Acinetobacter baumannii is one of the most notorious hospital-acquired pathogens, and novel treatment strategies are desperately required. Two-component regulatory systems represent potential therapeutic targets as they mediate microorganism adaptation to changing environments, often control virulence, and are specific to bacteria. Here we describe the first global virulence regulator in A. baumannii.Methods and Results.

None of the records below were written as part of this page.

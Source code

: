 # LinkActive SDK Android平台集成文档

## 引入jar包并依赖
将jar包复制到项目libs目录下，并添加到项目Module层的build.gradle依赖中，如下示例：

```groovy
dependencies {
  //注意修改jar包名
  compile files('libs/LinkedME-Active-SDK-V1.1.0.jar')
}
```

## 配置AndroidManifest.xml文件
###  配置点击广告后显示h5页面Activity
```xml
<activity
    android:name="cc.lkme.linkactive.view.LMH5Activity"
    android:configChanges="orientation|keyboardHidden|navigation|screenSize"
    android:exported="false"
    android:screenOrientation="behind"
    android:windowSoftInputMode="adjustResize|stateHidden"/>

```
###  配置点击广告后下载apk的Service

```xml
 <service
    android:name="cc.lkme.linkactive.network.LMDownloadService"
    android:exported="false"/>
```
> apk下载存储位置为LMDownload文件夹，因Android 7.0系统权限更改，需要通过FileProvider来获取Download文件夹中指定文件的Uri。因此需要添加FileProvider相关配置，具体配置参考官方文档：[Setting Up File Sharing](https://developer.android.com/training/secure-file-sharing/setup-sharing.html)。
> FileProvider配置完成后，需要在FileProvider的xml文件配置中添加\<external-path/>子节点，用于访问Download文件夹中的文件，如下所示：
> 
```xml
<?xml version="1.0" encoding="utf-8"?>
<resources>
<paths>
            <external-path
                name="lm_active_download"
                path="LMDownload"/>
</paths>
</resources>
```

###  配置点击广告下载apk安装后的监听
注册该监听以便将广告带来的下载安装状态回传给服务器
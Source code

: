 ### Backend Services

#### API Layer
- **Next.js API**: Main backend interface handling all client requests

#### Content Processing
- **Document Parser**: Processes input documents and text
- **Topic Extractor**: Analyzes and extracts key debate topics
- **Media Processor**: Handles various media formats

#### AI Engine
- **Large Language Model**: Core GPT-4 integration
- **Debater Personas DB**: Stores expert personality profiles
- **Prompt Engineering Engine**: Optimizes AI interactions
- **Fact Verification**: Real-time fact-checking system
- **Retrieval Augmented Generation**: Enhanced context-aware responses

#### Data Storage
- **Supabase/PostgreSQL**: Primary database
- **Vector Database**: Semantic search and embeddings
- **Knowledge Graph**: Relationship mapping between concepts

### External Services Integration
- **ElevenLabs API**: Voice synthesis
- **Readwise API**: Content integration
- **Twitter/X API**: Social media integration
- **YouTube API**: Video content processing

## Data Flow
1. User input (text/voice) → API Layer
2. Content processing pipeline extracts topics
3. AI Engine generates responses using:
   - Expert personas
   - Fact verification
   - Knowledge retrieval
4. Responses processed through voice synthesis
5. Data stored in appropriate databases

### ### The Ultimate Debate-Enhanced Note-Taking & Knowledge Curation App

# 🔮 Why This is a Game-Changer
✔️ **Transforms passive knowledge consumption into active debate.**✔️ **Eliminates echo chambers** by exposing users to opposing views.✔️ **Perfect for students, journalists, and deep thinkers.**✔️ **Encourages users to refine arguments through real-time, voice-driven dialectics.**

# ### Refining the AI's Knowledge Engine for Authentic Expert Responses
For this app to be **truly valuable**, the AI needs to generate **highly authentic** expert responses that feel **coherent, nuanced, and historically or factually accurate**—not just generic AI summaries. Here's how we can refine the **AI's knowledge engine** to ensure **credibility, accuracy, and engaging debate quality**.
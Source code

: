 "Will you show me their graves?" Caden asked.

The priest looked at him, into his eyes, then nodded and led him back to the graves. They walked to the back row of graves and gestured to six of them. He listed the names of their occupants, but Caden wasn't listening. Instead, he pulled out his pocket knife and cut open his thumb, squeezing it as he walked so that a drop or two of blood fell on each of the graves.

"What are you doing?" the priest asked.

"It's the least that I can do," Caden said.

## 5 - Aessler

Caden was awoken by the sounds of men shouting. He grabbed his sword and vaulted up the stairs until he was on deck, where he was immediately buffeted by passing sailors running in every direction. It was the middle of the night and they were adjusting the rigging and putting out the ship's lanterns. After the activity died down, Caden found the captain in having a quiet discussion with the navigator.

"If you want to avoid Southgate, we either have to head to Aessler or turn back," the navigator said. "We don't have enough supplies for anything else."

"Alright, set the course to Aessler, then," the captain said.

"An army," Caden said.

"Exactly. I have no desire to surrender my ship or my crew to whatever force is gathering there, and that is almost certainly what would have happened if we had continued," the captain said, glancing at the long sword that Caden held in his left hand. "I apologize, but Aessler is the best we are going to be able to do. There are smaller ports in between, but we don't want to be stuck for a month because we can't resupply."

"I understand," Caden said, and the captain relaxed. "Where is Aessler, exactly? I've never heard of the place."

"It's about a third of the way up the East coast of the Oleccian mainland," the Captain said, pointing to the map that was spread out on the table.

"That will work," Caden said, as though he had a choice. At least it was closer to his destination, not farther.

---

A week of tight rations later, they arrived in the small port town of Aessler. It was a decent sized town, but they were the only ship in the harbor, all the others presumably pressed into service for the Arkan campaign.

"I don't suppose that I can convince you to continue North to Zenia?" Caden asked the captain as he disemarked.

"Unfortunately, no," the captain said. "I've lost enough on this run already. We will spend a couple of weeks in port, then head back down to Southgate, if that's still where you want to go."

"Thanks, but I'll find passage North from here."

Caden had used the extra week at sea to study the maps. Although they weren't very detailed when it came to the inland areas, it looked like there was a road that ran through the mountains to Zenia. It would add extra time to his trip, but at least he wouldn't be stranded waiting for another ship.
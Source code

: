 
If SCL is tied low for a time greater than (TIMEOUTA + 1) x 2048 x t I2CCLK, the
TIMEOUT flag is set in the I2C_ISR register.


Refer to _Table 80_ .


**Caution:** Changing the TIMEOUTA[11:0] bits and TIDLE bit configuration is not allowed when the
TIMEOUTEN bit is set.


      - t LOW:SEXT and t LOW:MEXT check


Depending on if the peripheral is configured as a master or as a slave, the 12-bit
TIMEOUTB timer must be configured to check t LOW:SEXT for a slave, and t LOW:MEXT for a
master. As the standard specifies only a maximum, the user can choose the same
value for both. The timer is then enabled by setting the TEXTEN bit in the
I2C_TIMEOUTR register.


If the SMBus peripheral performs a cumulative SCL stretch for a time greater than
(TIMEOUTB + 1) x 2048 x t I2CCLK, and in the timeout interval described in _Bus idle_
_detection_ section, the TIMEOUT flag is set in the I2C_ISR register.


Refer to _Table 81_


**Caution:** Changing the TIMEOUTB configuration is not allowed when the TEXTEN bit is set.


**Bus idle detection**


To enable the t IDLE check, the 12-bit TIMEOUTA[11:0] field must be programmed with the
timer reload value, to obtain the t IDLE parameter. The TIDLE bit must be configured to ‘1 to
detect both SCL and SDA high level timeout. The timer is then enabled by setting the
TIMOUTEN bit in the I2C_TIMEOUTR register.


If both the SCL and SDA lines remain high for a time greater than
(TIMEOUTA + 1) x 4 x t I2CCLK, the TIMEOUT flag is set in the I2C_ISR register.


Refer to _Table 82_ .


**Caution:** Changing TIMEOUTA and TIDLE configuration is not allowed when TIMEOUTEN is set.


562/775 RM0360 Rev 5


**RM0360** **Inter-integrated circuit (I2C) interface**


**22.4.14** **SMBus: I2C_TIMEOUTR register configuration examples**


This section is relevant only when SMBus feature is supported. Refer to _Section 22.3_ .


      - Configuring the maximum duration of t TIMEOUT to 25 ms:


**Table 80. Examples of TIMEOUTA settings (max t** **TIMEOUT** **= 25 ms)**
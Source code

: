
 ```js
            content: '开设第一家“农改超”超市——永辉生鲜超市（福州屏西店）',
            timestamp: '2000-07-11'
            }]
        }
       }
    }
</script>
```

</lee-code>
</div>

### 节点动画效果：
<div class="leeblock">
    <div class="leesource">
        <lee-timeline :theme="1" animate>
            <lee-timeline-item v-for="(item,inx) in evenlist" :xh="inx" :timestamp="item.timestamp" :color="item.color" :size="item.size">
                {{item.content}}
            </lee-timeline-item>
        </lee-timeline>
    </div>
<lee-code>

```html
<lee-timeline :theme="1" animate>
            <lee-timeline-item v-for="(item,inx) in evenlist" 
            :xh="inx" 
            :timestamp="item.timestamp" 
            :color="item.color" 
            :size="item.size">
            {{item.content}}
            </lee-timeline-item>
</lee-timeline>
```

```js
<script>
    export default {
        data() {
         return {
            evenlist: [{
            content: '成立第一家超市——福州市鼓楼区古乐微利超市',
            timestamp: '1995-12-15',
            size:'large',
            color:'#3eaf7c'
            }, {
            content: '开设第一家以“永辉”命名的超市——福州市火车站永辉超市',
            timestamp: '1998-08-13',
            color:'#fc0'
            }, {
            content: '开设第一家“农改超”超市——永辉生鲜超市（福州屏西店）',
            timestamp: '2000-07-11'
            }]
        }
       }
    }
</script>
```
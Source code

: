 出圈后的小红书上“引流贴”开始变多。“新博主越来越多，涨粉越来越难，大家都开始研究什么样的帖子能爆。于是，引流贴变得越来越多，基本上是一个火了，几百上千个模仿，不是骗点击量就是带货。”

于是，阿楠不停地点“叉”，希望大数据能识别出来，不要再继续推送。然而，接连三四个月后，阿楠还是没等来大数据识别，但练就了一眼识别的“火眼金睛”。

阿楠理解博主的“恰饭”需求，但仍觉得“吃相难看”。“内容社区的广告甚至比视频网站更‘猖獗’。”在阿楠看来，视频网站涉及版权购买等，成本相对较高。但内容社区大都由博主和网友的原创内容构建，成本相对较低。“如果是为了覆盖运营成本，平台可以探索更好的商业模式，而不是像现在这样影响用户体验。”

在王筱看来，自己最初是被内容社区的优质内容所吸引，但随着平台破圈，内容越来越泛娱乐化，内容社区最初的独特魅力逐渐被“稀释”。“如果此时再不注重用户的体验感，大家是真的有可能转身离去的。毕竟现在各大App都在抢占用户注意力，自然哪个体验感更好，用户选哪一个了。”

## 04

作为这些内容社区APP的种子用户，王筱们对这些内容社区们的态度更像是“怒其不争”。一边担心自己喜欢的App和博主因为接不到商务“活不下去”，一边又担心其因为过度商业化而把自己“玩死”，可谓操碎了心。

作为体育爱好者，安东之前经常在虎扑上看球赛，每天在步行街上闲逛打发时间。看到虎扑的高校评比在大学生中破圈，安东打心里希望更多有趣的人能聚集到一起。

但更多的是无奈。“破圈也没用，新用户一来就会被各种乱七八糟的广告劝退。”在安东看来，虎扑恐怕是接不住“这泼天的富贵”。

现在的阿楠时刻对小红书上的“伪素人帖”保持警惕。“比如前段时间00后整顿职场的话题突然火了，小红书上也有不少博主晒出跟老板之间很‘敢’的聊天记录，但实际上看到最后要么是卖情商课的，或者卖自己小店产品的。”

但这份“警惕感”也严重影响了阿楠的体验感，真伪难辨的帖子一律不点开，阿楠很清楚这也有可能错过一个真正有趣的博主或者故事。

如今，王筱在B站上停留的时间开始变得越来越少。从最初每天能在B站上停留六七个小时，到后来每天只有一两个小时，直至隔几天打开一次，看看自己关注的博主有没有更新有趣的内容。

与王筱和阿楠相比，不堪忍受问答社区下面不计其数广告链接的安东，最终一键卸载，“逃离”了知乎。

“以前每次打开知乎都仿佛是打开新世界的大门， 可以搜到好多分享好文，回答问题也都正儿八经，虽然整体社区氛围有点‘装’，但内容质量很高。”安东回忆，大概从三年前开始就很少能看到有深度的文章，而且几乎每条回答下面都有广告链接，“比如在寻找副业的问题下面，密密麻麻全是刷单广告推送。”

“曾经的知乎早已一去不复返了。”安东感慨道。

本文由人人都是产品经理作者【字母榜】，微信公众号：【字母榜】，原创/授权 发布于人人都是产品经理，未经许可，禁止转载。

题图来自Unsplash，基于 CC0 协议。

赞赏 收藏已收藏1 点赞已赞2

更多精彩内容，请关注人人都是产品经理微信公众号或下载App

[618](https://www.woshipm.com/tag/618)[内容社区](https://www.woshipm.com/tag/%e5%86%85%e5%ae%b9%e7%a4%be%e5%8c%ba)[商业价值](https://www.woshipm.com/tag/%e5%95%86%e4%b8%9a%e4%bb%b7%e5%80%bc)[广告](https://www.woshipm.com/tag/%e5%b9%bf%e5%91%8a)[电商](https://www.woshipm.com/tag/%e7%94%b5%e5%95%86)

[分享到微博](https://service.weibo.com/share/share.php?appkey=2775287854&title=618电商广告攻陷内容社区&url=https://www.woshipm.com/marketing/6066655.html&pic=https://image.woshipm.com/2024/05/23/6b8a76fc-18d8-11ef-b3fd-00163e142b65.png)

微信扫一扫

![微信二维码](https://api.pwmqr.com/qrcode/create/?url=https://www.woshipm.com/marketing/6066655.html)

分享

Using transcriptional profiling and functional assays of a deletion mutant in the A. baumannii sensor kinase gene, A1S_0574 (termed as gacS), we show that this sensor kinase regulates key virulence characteristics, including pili synthesis, biofilms, and motility, resulting in virulence attenuation in a mammalian septicemia model. Notably, we also identified that GacS regulates an operon novel to A. baumannii (paa operon), which is responsible for the metabolism of aromatic compounds. Deletion of paaE (A1S_1340) confirmed the role of this operon in A. baumannii virulence. Finally, we identified the cognate response regulator (A1S_0236) for GacS and confirmed their interaction. A1S_0236 was shown to regulate 75% of the GacS transcriptome and the same virulence phenotypes. Overexpression of A1S_0236 restored virulence in the gacS mutant.Conclusions.
Our study characterizes a global virulence regulator, which may provide an alternate therapeutic target, in one of the most troublesome hospital-acquired pathogens.